Henrik Ibsen terminò di scrivere Casa di bambola ad Amalfi nel 1879. Da subito, dalla sua prima apparizione sulle scene, questo testo scatenò i più violenti conflitti, in ogni ordine sociale, dagli intellettuali, ai teatranti, agli scrittori, alle femministe, ai politici, generando accesissime discussioni intorno ai più disparati argomenti: dalla condizione della donna nella società alle contraddizioni del legame matrimoniale e alla personale “fedeltà alla vita”, ovvero il
raggiungimento della propria compiutezza nella società, al di fuori dei vincoli che la stessa ci impone.
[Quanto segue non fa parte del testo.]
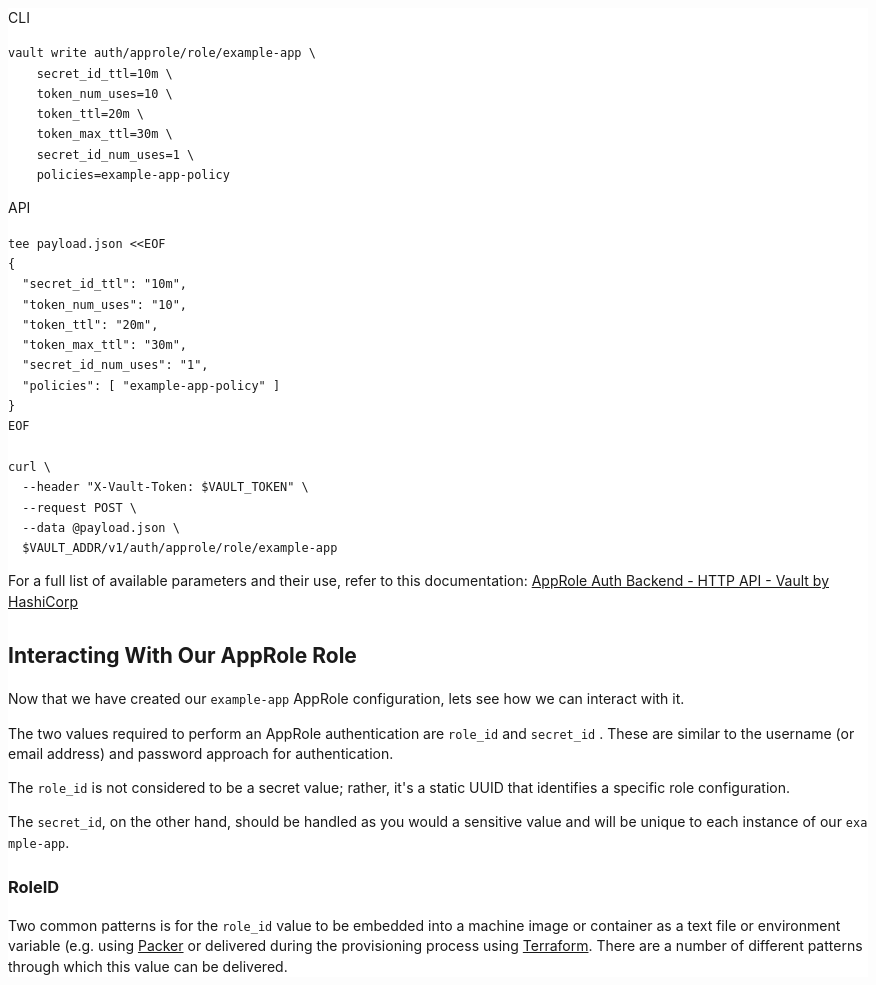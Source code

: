 CLI
```
vault write auth/approle/role/example-app \
    secret_id_ttl=10m \
    token_num_uses=10 \
    token_ttl=20m \
    token_max_ttl=30m \
    secret_id_num_uses=1 \
    policies=example-app-policy
```

API
```
tee payload.json <<EOF
{
  "secret_id_ttl": "10m",
  "token_num_uses": "10",
  "token_ttl": "20m",
  "token_max_ttl": "30m",
  "secret_id_num_uses": "1",
  "policies": [ "example-app-policy" ]
}
EOF

curl \
  --header "X-Vault-Token: $VAULT_TOKEN" \
  --request POST \
  --data @payload.json \
  $VAULT_ADDR/v1/auth/approle/role/example-app
```

For a full list of available parameters and their use, refer to this documentation: [AppRole Auth Backend - HTTP API - Vault by HashiCorp](https://www.vaultproject.io/api/auth/approle/index.html#parameters)

## Interacting With Our AppRole Role
Now that we have created our `example-app` AppRole configuration, lets see how we can interact with it.

The two values required to perform an AppRole authentication are `role_id` and `secret_id` . These are similar to the username (or email address) and password approach for authentication.

The `role_id` is not considered to be a secret value; rather, it's a static UUID that identifies a specific role configuration.

The `secret_id`, on the other hand, should be handled as you would a sensitive value and will be unique to each instance of our `example-app`.

### RoleID
Two common patterns is for the `role_id` value to be embedded into a machine image or container as a text file or environment variable (e.g. using [Packer](https://www.packer.io/intro/index.html) or delivered during the provisioning process using [Terraform](https://www.terraform.io/). There are a number of different patterns through which this value can be delivered. 
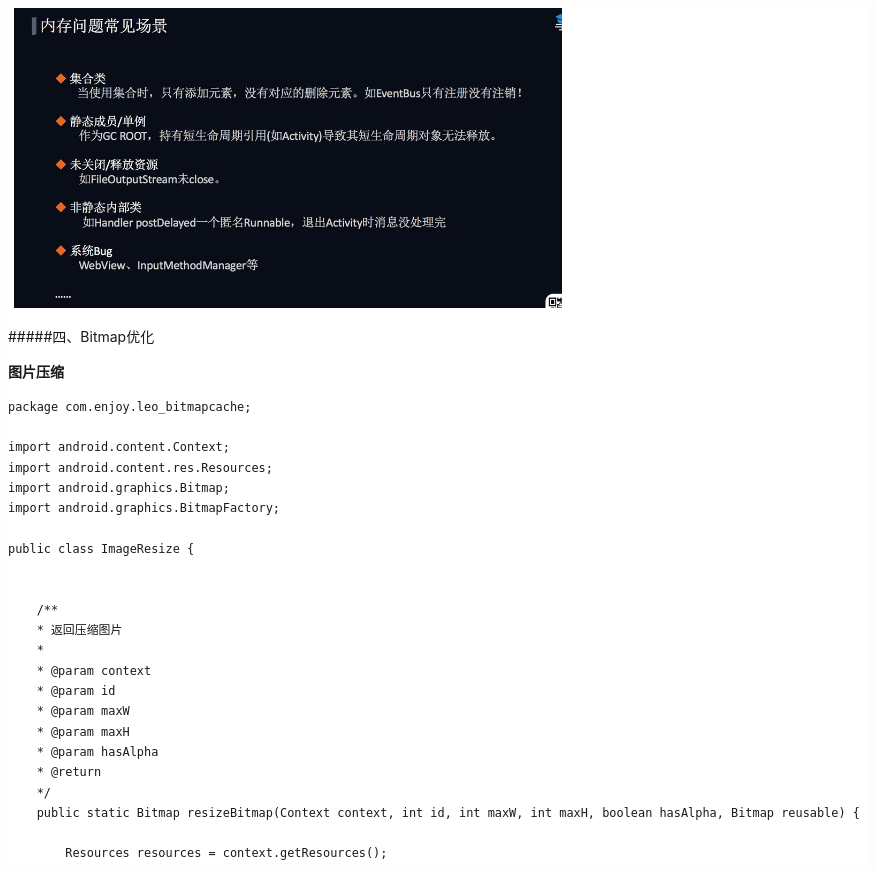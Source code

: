 <img src = "https://github.com/langsun/Learn/blob/master/PerformanceOptimizing/image/xnyh14.jpg" width = "560" height = "300">

#####四、Bitmap优化

**图片压缩**

	package com.enjoy.leo_bitmapcache;

	import android.content.Context;
	import android.content.res.Resources;
	import android.graphics.Bitmap;
	import android.graphics.BitmapFactory;

	public class ImageResize {


    	/**
     	* 返回压缩图片
     	*
     	* @param context
     	* @param id
     	* @param maxW
     	* @param maxH
     	* @param hasAlpha
     	* @return
     	*/
    	public static Bitmap resizeBitmap(Context context, int id, int maxW, int maxH, boolean hasAlpha, Bitmap reusable) {

        	Resources resources = context.getResources();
Ma quale fu davvero lo scandalo? Cosa riesce a turbare ancora oggi le nostre coscienze? Forse la risolutezza di Nora? La sua decisione di lasciare la sua famiglia e quindi anche i suoi figli? Forse. Certamente, come dice Torvald, la moralità di Nora, in questo atto, viene ad essere seriamente compromessa, ma Ibsen ci lascia intendere che il suo abbandono non sarà definitivo, ovvero prima o poi tornerà ad essere madre, e forse, anche se su questo punto pare essere categorica, addirittura moglie. Allora in cosa, in quale remoto antro della nostra coscienza, il nostro poeta riesce a scardinare le certezze, i pilastri secolari del nostro vivere civile? O meglio, quali sono i dubbi e le domande e le paure più segrete, alle quali l’uomo si è rifiutato di dare risposta nei secoli, che Casa di bambola riesce a risvegliare con tanta insopportabile disumanità?